Vector search overview - Amazon MemoryDB for Redis

Vector search overview

This feature is in preview release for MemoryDB for Redis and is subject to change.

Vector search is built on the creation, maintenance and use of indexes. Each vector search operation specifies a single index and its operation is confined to that index, i.e., operations on one index are unaffected by operations on any other index. Except for the operations to create and destroy indexes, any number of operations may be issued against any index at any time, meaning that at the cluster level, multiple operations against multiple indexes may be in progress simultaneously.

Individual indexes are named objects that exist in a unique namespace, which is separate from the other Redis namespaces: keys, functions, etc. Each index is conceptually similar to a conventional database table in that it’s structured in two dimensions: column and rows. Each row in the table corresponds to a Redis Key. Each column in the index corresponds to a member or portion of that key. Within this document the terms key, row and record are identical and used interchangeably. Similarly the terms column, field, path and member are essentially identical and are also used interchangeably.

There are no special commands to add, delete or modify indexed data. Rather the existing HASH or JSON commands that modify a key that is in an index also automatically update the index.

Indexes and the Redis keyspace

Indexes are constructed and maintained over a subset of the Redis keyspace. Multiple indexes may choose disjoint or overlapping subsets of the Redis keyspace without limitation. The keyspace for each index is defined by a list of key prefixes that are provided when the index is created. The list of prefixes is optional and if omitted, the entire Redis keyspace will be part of that index. Indexes are also typed in that they only cover keys that have a matching type. Currently, only JSON and HASH indexes are supported. A HASH index only indexes HASH keys covered by its prefix list and similarly a JSON index only indexes JSON keys that are covered by its prefix list. Keys within an index’s keyspace prefix list that do not have the designated type are ignored and do not affect search operations.

When a HASH or JSON command modifies a key that is within a keyspace of an index that index is updated. This process involves extracting the declared fields for each index and updating the index with the new value. The update process is done in a background thread, meaning that the indexes are only eventually consistent with their keyspace contents. Thus an insert or update of a key will not be visible in search results for a short period of time. During periods of heavy system load and/or heavy mutation of data, the visibility delay can become longer.

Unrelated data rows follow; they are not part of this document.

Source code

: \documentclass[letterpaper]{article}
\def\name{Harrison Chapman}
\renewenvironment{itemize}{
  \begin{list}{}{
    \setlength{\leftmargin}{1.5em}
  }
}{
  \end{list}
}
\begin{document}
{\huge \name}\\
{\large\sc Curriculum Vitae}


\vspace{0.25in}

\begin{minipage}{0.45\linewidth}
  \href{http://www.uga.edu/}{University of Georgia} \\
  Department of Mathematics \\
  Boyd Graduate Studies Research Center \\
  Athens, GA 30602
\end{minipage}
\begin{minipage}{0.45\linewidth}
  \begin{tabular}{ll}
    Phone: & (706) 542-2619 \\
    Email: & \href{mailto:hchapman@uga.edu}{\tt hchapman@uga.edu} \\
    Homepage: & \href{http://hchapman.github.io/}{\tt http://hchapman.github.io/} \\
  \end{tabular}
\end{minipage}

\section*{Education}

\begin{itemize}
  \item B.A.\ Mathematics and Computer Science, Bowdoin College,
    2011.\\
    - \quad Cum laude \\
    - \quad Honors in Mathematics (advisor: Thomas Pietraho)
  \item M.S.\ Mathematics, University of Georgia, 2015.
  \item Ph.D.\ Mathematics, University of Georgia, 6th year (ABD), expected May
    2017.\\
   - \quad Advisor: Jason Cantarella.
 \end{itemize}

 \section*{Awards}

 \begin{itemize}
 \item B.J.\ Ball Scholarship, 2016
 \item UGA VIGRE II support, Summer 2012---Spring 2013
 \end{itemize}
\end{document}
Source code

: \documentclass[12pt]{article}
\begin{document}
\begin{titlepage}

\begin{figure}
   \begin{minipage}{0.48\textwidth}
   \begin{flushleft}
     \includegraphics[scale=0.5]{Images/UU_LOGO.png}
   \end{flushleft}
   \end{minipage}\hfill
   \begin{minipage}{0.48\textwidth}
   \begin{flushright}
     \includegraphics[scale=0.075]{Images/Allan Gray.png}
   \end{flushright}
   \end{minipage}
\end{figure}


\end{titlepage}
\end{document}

The creation of an index is multi-step process. The first step is to execute the FT.CREATE command which defines the index. Successful execution of a create automatically initiates the second step – backfilling. The backfill process runs in a background thread and scans the Redis key space looking for keys that are within the new index’s prefix list. Each key that is found is added to the index. Eventually the entire keyspace is scanned, completing the index creation process. Note that while the backfill process is running, mutations of indexed keys is permitted, there is no restriction and the index backfill process will not complete until all keys are properly indexed. Query operations attempted while an index is undergoing backfill are not allowed and are terminated with an error. The completion of the backfilling process can be determined from the output of the FT.INFO command for that index ('backfill_status').

Index field types

Each field (column) of an index has a specific type that is declared when the index is created and a location within a key. For HASH keys the location is the field name within the HASH. For JSON keys the location is a JSON path description. When a key is modified the data associated with the declared fields is extracted, converted to the declared type and stored in the index. If the data is missing or cannot be successfully converted to the declared type, then that field is omitted from the index. There are four types of fields, as explained following:

  • Number fields contain a single number. For JSON fields, the numeric rules of JSON numbers must be followed. For HASH, the field is expected to contain the ASCII text of a number written in the standard format for fixed or floating point numbers. Regardless of the representation within the key, this field is converted to a 64-bit floating point number for storage within the index. Number fields can be used with the range search operator. Because the underlying numbers are stored in floating point with it’s precision limitations, the usual rules about numeric comparisons for floating point numbers apply.

  • Tag fields contain zero or more tag values coded as a single UTF-8 string. The string is parsed into tag values using a separator character (default is a comma but can be overridden) with leading and trailing white space removed. Any number of tag values can be contained in a single tag field. Tag fields can be used to filter queries for tag value equivalence with either case-sensitive or case-insensitive comparison.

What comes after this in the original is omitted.